▸ **DATASET**:
● ● ● ● ● ● ●

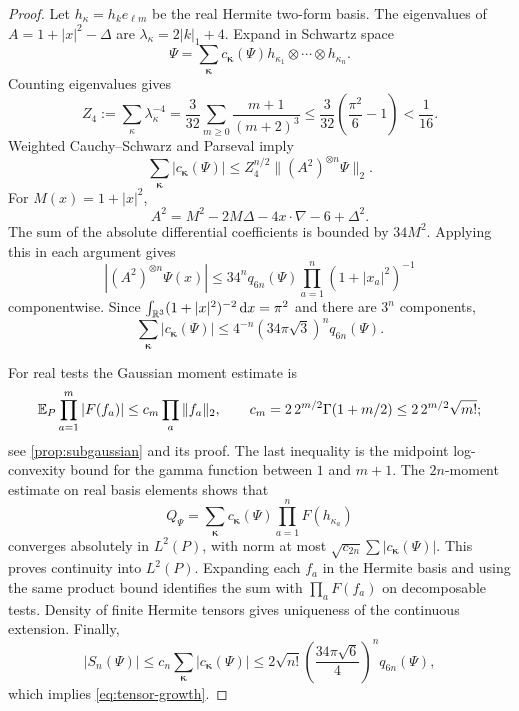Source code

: \begin{proof}
Let \(h_\kappa=h_ke_{\ell m}\) be the real Hermite two-form basis.
The eigenvalues of \(A=1+|x|^2-\Delta\) are
\(\lambda_\kappa=2|k|_1+4\). Expand in Schwartz space
\[
 \Psi=\sum_{\boldsymbol\kappa}c_{\boldsymbol\kappa}(\Psi)
 h_{\kappa_1}\otimes\cdots\otimes h_{\kappa_n}.
\]
Counting eigenvalues gives
\[
 Z_4:=\sum_\kappa\lambda_\kappa^{-4}
 =\frac3{32}\sum_{m\ge0}\frac{m+1}{(m+2)^3}
 \le\frac3{32}\left(\frac{\pi^2}{6}-1\right)<\frac1{16}.
\]
Weighted Cauchy--Schwarz and Parseval imply
\[
 \sum_{\boldsymbol\kappa}|c_{\boldsymbol\kappa}(\Psi)|
 \le Z_4^{n/2}\|(A^2)^{\otimes n}\Psi\|_2.
\]
For \(M(x)=1+|x|^2\),
\[
 A^2=M^2-2M\Delta-4x\cdot\nabla-6+\Delta^2.
\]
The sum of the absolute differential coefficients is bounded by
\(34M^2\). Applying this in each argument gives
\[
 |(A^2)^{\otimes n}\Psi(x)|
 \le34^nq_{6n}(\Psi)\prod_{a=1}^n(1+|x_a|^2)^{-1}
\]
componentwise. Since
\(\int_{\R^3}(1+|x|^2)^{-2}\,\dd x=\pi^2\) and there are
\(3^n\) components,
\begin{equation}\label{eq:Hermite-l1}
 \sum_{\boldsymbol\kappa}|c_{\boldsymbol\kappa}(\Psi)|
 \le4^{-n}(34\pi\sqrt3)^nq_{6n}(\Psi).
\end{equation}

For real tests the Gaussian moment estimate is
\[
 \E_P\prod_{a=1}^m|F(f_a)|
 \le c_m\prod_a\|f_a\|_2,\qquad
 c_m=2\,2^{m/2}\Gamma(1+m/2)
 \le2\,2^{m/2}\sqrt{m!};
\]
see \cref{prop:subgaussian} and its proof.
The last inequality is the midpoint log-convexity bound for the
gamma function between \(1\) and \(m+1\).
The \(2n\)-moment estimate on real basis elements shows that
\begin{equation}\label{eq:tensor-random-evaluation}
 Q_\Psi=\sum_{\boldsymbol\kappa}c_{\boldsymbol\kappa}(\Psi)
             \prod_{a=1}^nF(h_{\kappa_a})
\end{equation}
converges absolutely in \(L^2(P)\), with norm at most
\(\sqrt{c_{2n}}\sum|c_{\boldsymbol\kappa}(\Psi)|\).
This proves continuity into \(L^2(P)\).
Expanding each \(f_a\) in the Hermite basis and using the same
product bound identifies the sum with \(\prod_aF(f_a)\) on
decomposable tests. Density of finite Hermite tensors gives
uniqueness of the continuous extension. Finally,
\[
 |S_n(\Psi)|\le c_n\sum_{\boldsymbol\kappa}|c_{\boldsymbol\kappa}(\Psi)|
 \le2\sqrt{n!}\left(\frac{34\pi\sqrt6}{4}\right)^nq_{6n}(\Psi),
\]
which implies \eqref{eq:tensor-growth}.
\end{proof}
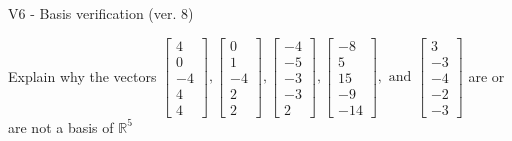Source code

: \begin{exercise}
  \begin{exerciseTitle}V6 - Basis verification (ver. 8)\end{exerciseTitle}
  \begin{exerciseStatement}
    Explain why the vectors \(\left[\begin{array}{r}
4 \\
0 \\
-4 \\
4 \\
4
\end{array}\right] , \left[\begin{array}{r}
0 \\
1 \\
-4 \\
2 \\
2
\end{array}\right] , \left[\begin{array}{r}
-4 \\
-5 \\
-3 \\
-3 \\
2
\end{array}\right] , \left[\begin{array}{r}
-8 \\
5 \\
15 \\
-9 \\
-14
\end{array}\right] , \text{ and } \left[\begin{array}{r}
3 \\
-3 \\
-4 \\
-2 \\
-3
\end{array}\right]\) are or are not a basis of \(\mathbb{R}^5\)	



\end{exerciseStatement}
\end{exercise}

● ● ● ● ● ● ●

▸ **GOAL OF THE EXERCISE**: Print all the entries exactly as they appear, without the pictures.

▸ **RESULT FOR THIS TASK**:
Source code

: \begin{proof}
Let \(h_\kappa=h_ke_{\ell m}\) be the real Hermite two-form basis.
The eigenvalues of \(A=1+|x|^2-\Delta\) are
\(\lambda_\kappa=2|k|_1+4\). Expand in Schwartz space
\[
 \Psi=\sum_{\boldsymbol\kappa}c_{\boldsymbol\kappa}(\Psi)
 h_{\kappa_1}\otimes\cdots\otimes h_{\kappa_n}.
\]
Counting eigenvalues gives
\[
 Z_4:=\sum_\kappa\lambda_\kappa^{-4}
 =\frac3{32}\sum_{m\ge0}\frac{m+1}{(m+2)^3}
 \le\frac3{32}\left(\frac{\pi^2}{6}-1\right)<\frac1{16}.
\]
Weighted Cauchy--Schwarz and Parseval imply
\[
 \sum_{\boldsymbol\kappa}|c_{\boldsymbol\kappa}(\Psi)|
 \le Z_4^{n/2}\|(A^2)^{\otimes n}\Psi\|_2.
\]
For \(M(x)=1+|x|^2\),
\[
 A^2=M^2-2M\Delta-4x\cdot\nabla-6+\Delta^2.
\]
The sum of the absolute differential coefficients is bounded by
\(34M^2\). Applying this in each argument gives
\[
 |(A^2)^{\otimes n}\Psi(x)|
 \le34^nq_{6n}(\Psi)\prod_{a=1}^n(1+|x_a|^2)^{-1}
\]
componentwise. Since
\(\int_{\R^3}(1+|x|^2)^{-2}\,\dd x=\pi^2\) and there are
\(3^n\) components,
\begin{equation}\label{eq:Hermite-l1}
 \sum_{\boldsymbol\kappa}|c_{\boldsymbol\kappa}(\Psi)|
 \le4^{-n}(34\pi\sqrt3)^nq_{6n}(\Psi).
\end{equation}

For real tests the Gaussian moment estimate is
\[
 \E_P\prod_{a=1}^m|F(f_a)|
 \le c_m\prod_a\|f_a\|_2,\qquad
 c_m=2\,2^{m/2}\Gamma(1+m/2)
 \le2\,2^{m/2}\sqrt{m!};
\]
see \cref{prop:subgaussian} and its proof.
The last inequality is the midpoint log-convexity bound for the
gamma function between \(1\) and \(m+1\).
The \(2n\)-moment estimate on real basis elements shows that
\begin{equation}\label{eq:tensor-random-evaluation}
 Q_\Psi=\sum_{\boldsymbol\kappa}c_{\boldsymbol\kappa}(\Psi)
             \prod_{a=1}^nF(h_{\kappa_a})
\end{equation}
converges absolutely in \(L^2(P)\), with norm at most
\(\sqrt{c_{2n}}\sum|c_{\boldsymbol\kappa}(\Psi)|\).
This proves continuity into \(L^2(P)\).
Expanding each \(f_a\) in the Hermite basis and using the same
product bound identifies the sum with \(\prod_aF(f_a)\) on
decomposable tests. Density of finite Hermite tensors gives
uniqueness of the continuous extension. Finally,
\[
 |S_n(\Psi)|\le c_n\sum_{\boldsymbol\kappa}|c_{\boldsymbol\kappa}(\Psi)|
 \le2\sqrt{n!}\left(\frac{34\pi\sqrt6}{4}\right)^nq_{6n}(\Psi),
\]
which implies \eqref{eq:tensor-growth}.
\end{proof}
Source code

: \begin{exercise}
  \begin{exerciseTitle}V6 - Basis verification (ver. 8)\end{exerciseTitle}
  \begin{exerciseStatement}
    Explain why the vectors \(\left[\begin{array}{r}
4 \\
0 \\
-4 \\
4 \\
4
\end{array}\right] , \left[\begin{array}{r}
0 \\
1 \\
-4 \\
2 \\
2
\end{array}\right] , \left[\begin{array}{r}
-4 \\
-5 \\
-3 \\
-3 \\
2
\end{array}\right] , \left[\begin{array}{r}
-8 \\
5 \\
15 \\
-9 \\
-14
\end{array}\right] , \text{ and } \left[\begin{array}{r}
3 \\
-3 \\
-4 \\
-2 \\
-3
\end{array}\right]\) are or are not a basis of \(\mathbb{R}^5\)	



\end{exerciseStatement}
\end{exercise}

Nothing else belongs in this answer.